#### Dataset entries

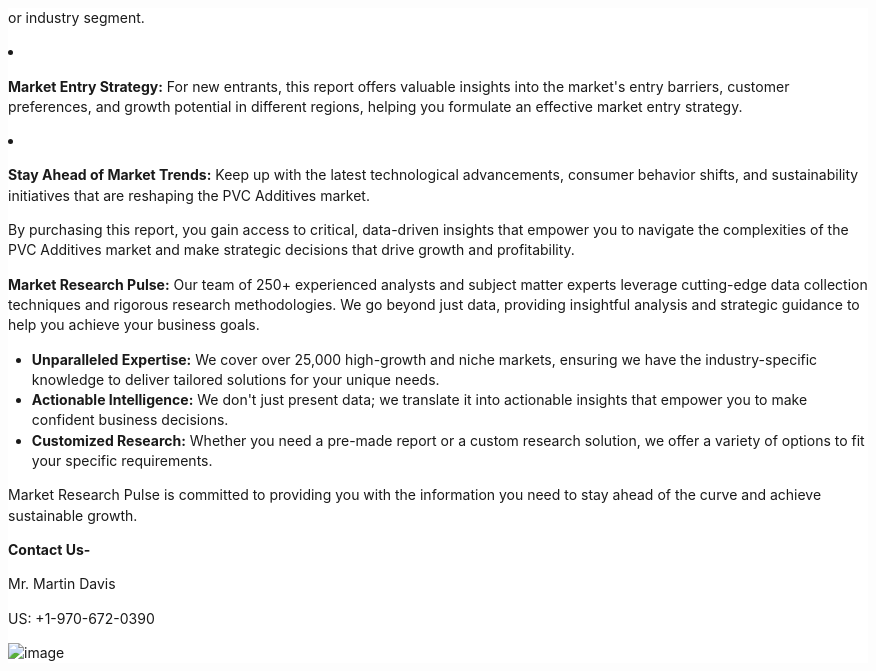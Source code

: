 or industry segment.</p></li><li><p><strong>Market Entry Strategy:</strong> For new entrants, this report offers valuable insights into the market's entry barriers, customer preferences, and growth potential in different regions, helping you formulate an effective market entry strategy.</p></li><li><p><strong>Stay Ahead of Market Trends:</strong> Keep up with the latest technological advancements, consumer behavior shifts, and sustainability initiatives that are reshaping the PVC Additives market.</p></li></ol><p>By purchasing this report, you gain access to critical, data-driven insights that empower you to navigate the complexities of the PVC Additives market and make strategic decisions that drive growth and profitability.</p><p><strong>Market Research Pulse:</strong>&nbsp;Our team of 250+ experienced analysts and subject matter experts leverage cutting-edge data collection techniques and rigorous research methodologies. We go beyond just data, providing insightful analysis and strategic guidance to help you achieve your business goals.</p><ul><li><strong>Unparalleled Expertise:</strong>&nbsp;We cover over 25,000 high-growth and niche markets, ensuring we have the industry-specific knowledge to deliver tailored solutions for your unique needs.</li><li><strong>Actionable Intelligence:</strong>&nbsp;We don't just present data; we translate it into actionable insights that empower you to make confident business decisions.</li><li><strong>Customized Research:</strong>&nbsp;Whether you need a pre-made report or a custom research solution, we offer a variety of options to fit your specific requirements.</li></ul><p>Market Research Pulse is committed to providing you with the information you need to stay ahead of the curve and achieve sustainable growth.</p><p><strong>Contact Us-</strong></p><p>Mr. Martin Davis</p><p>US: +1-970-672-0390</p>
![image](https://github.com/user-attachments/assets/f2fbf876-ed16-49f8-bff0-6c4be5e1274e)
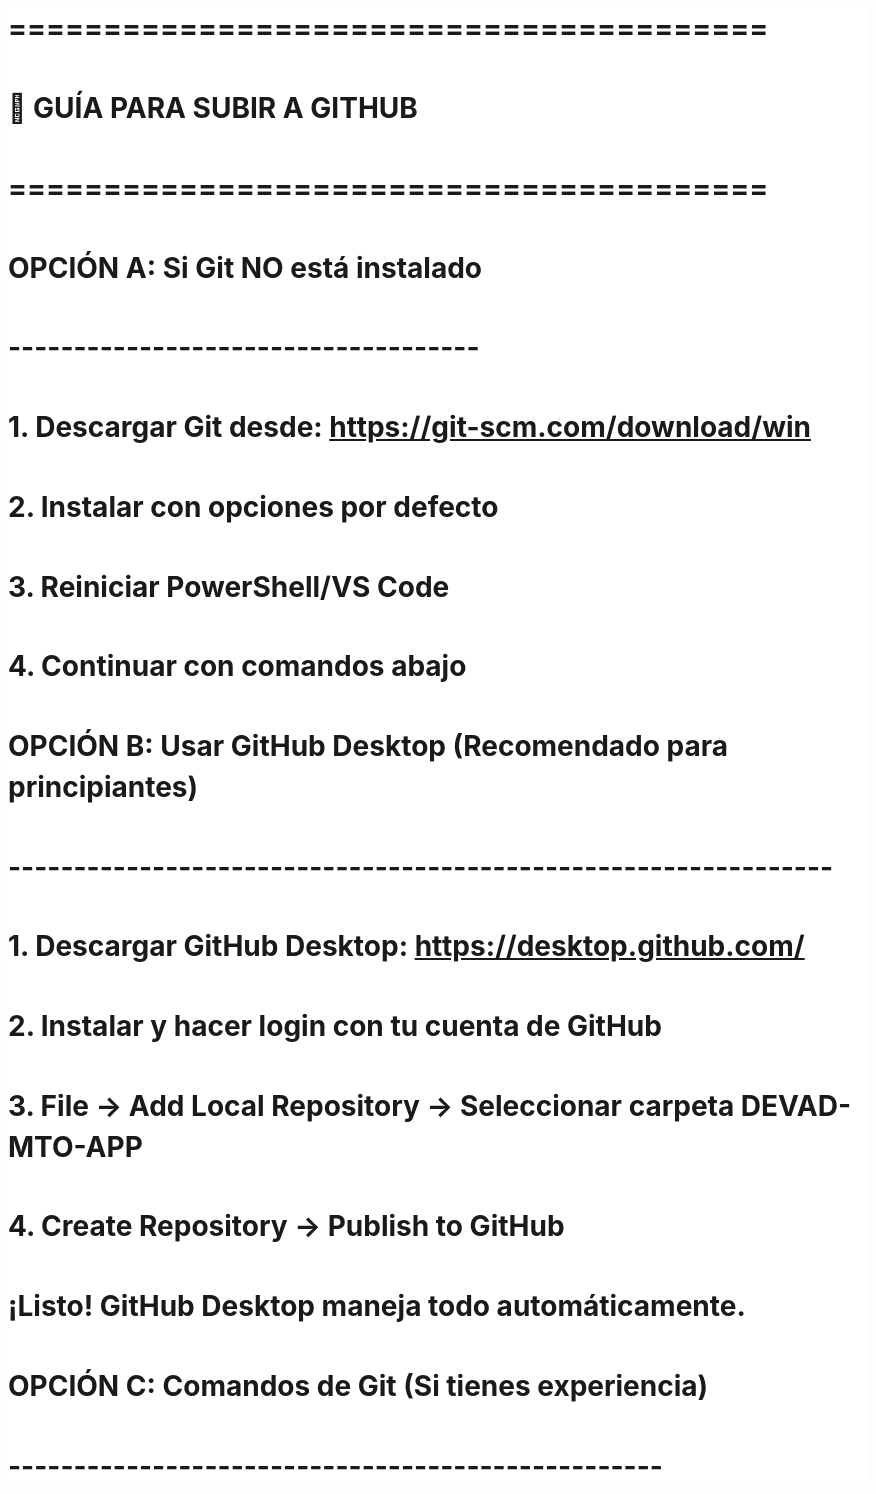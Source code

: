 # ========================================
# 🚀 GUÍA PARA SUBIR A GITHUB
# ========================================

# OPCIÓN A: Si Git NO está instalado
# ------------------------------------
# 1. Descargar Git desde: https://git-scm.com/download/win
# 2. Instalar con opciones por defecto
# 3. Reiniciar PowerShell/VS Code
# 4. Continuar con comandos abajo


# OPCIÓN B: Usar GitHub Desktop (Recomendado para principiantes)
# ---------------------------------------------------------------
# 1. Descargar GitHub Desktop: https://desktop.github.com/
# 2. Instalar y hacer login con tu cuenta de GitHub
# 3. File → Add Local Repository → Seleccionar carpeta DEVAD-MTO-APP
# 4. Create Repository → Publish to GitHub
# ¡Listo! GitHub Desktop maneja todo automáticamente.


# OPCIÓN C: Comandos de Git (Si tienes experiencia)
# --------------------------------------------------
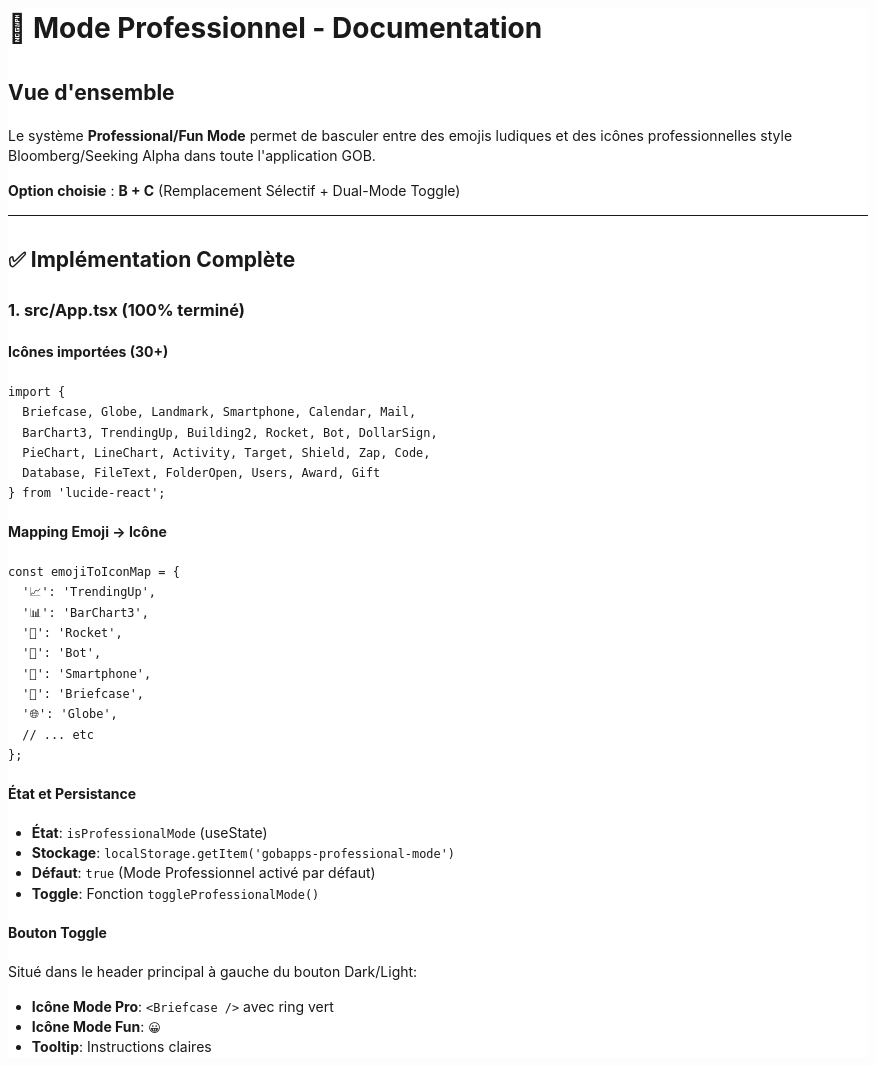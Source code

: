 # 🎨 Mode Professionnel - Documentation

## Vue d'ensemble

Le système **Professional/Fun Mode** permet de basculer entre des emojis ludiques et des icônes professionnelles style Bloomberg/Seeking Alpha dans toute l'application GOB.

**Option choisie** : **B + C** (Remplacement Sélectif + Dual-Mode Toggle)

---

## ✅ Implémentation Complète

### 1. **src/App.tsx** (100% terminé)

#### Icônes importées (30+)
```tsx
import {
  Briefcase, Globe, Landmark, Smartphone, Calendar, Mail,
  BarChart3, TrendingUp, Building2, Rocket, Bot, DollarSign,
  PieChart, LineChart, Activity, Target, Shield, Zap, Code,
  Database, FileText, FolderOpen, Users, Award, Gift
} from 'lucide-react';
```

#### Mapping Emoji → Icône
```tsx
const emojiToIconMap = {
  '📈': 'TrendingUp',
  '📊': 'BarChart3',
  '🚀': 'Rocket',
  '🤖': 'Bot',
  '📱': 'Smartphone',
  '💼': 'Briefcase',
  '🌐': 'Globe',
  // ... etc
};
```

#### État et Persistance
- **État**: `isProfessionalMode` (useState)
- **Stockage**: `localStorage.getItem('gobapps-professional-mode')`
- **Défaut**: `true` (Mode Professionnel activé par défaut)
- **Toggle**: Fonction `toggleProfessionalMode()`

#### Bouton Toggle
Situé dans le header principal à gauche du bouton Dark/Light:
- **Icône Mode Pro**: `<Briefcase />` avec ring vert
- **Icône Mode Fun**: `😀`
- **Tooltip**: Instructions claires
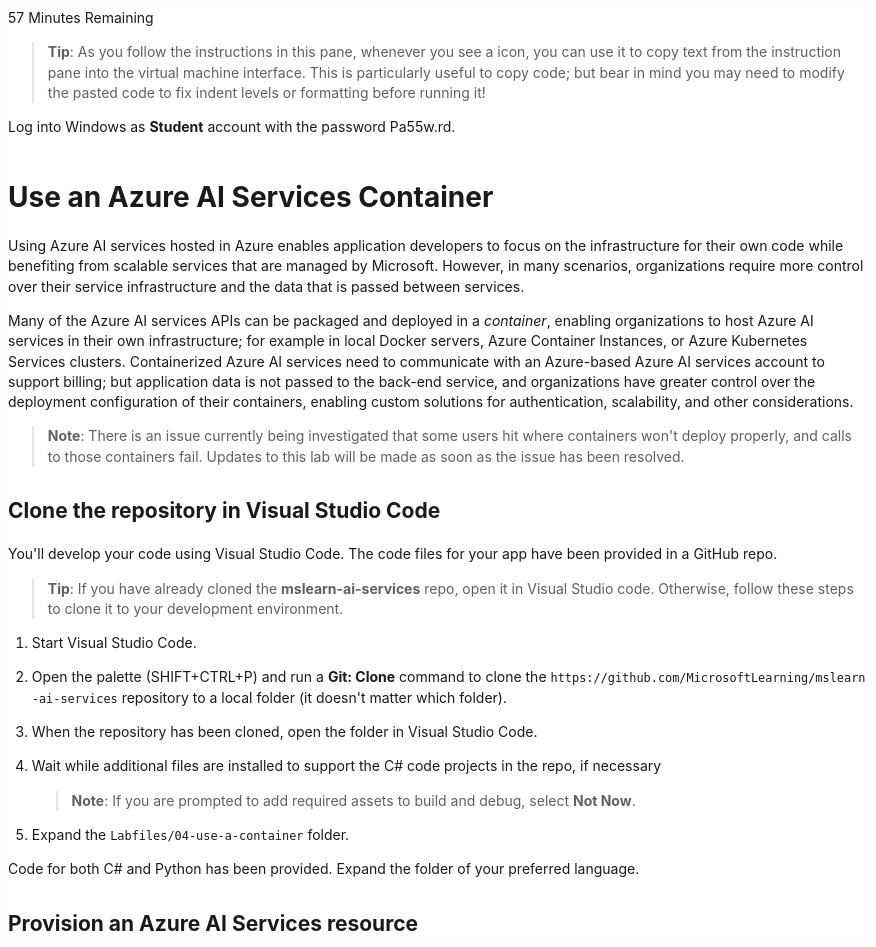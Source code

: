 57 Minutes Remaining

> **Tip**: As you follow the instructions in this pane, whenever you see a icon, you can use it to copy text from the instruction pane into the virtual machine interface. This is particularly useful to copy code; but bear in mind you may need to modify the pasted code to fix indent levels or formatting before running it!

Log into Windows as **Student** account with the password Pa55w.rd.

# Use an Azure AI Services Container

Using Azure AI services hosted in Azure enables application developers to focus on the infrastructure for their own code while benefiting from scalable services that are managed by Microsoft. However, in many scenarios, organizations require more control over their service infrastructure and the data that is passed between services.

Many of the Azure AI services APIs can be packaged and deployed in a _container_, enabling organizations to host Azure AI services in their own infrastructure; for example in local Docker servers, Azure Container Instances, or Azure Kubernetes Services clusters. Containerized Azure AI services need to communicate with an Azure-based Azure AI services account to support billing; but application data is not passed to the back-end service, and organizations have greater control over the deployment configuration of their containers, enabling custom solutions for authentication, scalability, and other considerations.

> **Note**: There is an issue currently being investigated that some users hit where containers won't deploy properly, and calls to those containers fail. Updates to this lab will be made as soon as the issue has been resolved.

## Clone the repository in Visual Studio Code

You'll develop your code using Visual Studio Code. The code files for your app have been provided in a GitHub repo.

> **Tip**: If you have already cloned the **mslearn-ai-services** repo, open it in Visual Studio code. Otherwise, follow these steps to clone it to your development environment.

1. Start Visual Studio Code.
    
2. Open the palette (SHIFT+CTRL+P) and run a **Git: Clone** command to clone the `https://github.com/MicrosoftLearning/mslearn-ai-services` repository to a local folder (it doesn't matter which folder).
    
3. When the repository has been cloned, open the folder in Visual Studio Code.
    
4. Wait while additional files are installed to support the C# code projects in the repo, if necessary
    
    > **Note**: If you are prompted to add required assets to build and debug, select **Not Now**.
    
5. Expand the `Labfiles/04-use-a-container` folder.
    

Code for both C# and Python has been provided. Expand the folder of your preferred language.

## Provision an Azure AI Services resource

########

◆ **Task**:
Omit the pictures. Print, word for word, the lines from the beginning of the entries above through the line that holds "# 4. Continuar con comandos abajo".

◆ **Answer space**:
Source code

: or industry segment.</p></li><li><p><strong>Market Entry Strategy:</strong> For new entrants, this report offers valuable insights into the market's entry barriers, customer preferences, and growth potential in different regions, helping you formulate an effective market entry strategy.</p></li><li><p><strong>Stay Ahead of Market Trends:</strong> Keep up with the latest technological advancements, consumer behavior shifts, and sustainability initiatives that are reshaping the PVC Additives market.</p></li></ol><p>By purchasing this report, you gain access to critical, data-driven insights that empower you to navigate the complexities of the PVC Additives market and make strategic decisions that drive growth and profitability.</p><p><strong>Market Research Pulse:</strong>&nbsp;Our team of 250+ experienced analysts and subject matter experts leverage cutting-edge data collection techniques and rigorous research methodologies. We go beyond just data, providing insightful analysis and strategic guidance to help you achieve your business goals.</p><ul><li><strong>Unparalleled Expertise:</strong>&nbsp;We cover over 25,000 high-growth and niche markets, ensuring we have the industry-specific knowledge to deliver tailored solutions for your unique needs.</li><li><strong>Actionable Intelligence:</strong>&nbsp;We don't just present data; we translate it into actionable insights that empower you to make confident business decisions.</li><li><strong>Customized Research:</strong>&nbsp;Whether you need a pre-made report or a custom research solution, we offer a variety of options to fit your specific requirements.</li></ul><p>Market Research Pulse is committed to providing you with the information you need to stay ahead of the curve and achieve sustainable growth.</p><p><strong>Contact Us-</strong></p><p>Mr. Martin Davis</p><p>US: +1-970-672-0390</p>
![image](https://github.com/user-attachments/assets/f2fbf876-ed16-49f8-bff0-6c4be5e1274e)
Source code

: # ========================================
# 🚀 GUÍA PARA SUBIR A GITHUB
# ========================================

# OPCIÓN A: Si Git NO está instalado
# ------------------------------------
# 1. Descargar Git desde: https://git-scm.com/download/win
# 2. Instalar con opciones por defecto
# 3. Reiniciar PowerShell/VS Code
# 4. Continuar con comandos abajo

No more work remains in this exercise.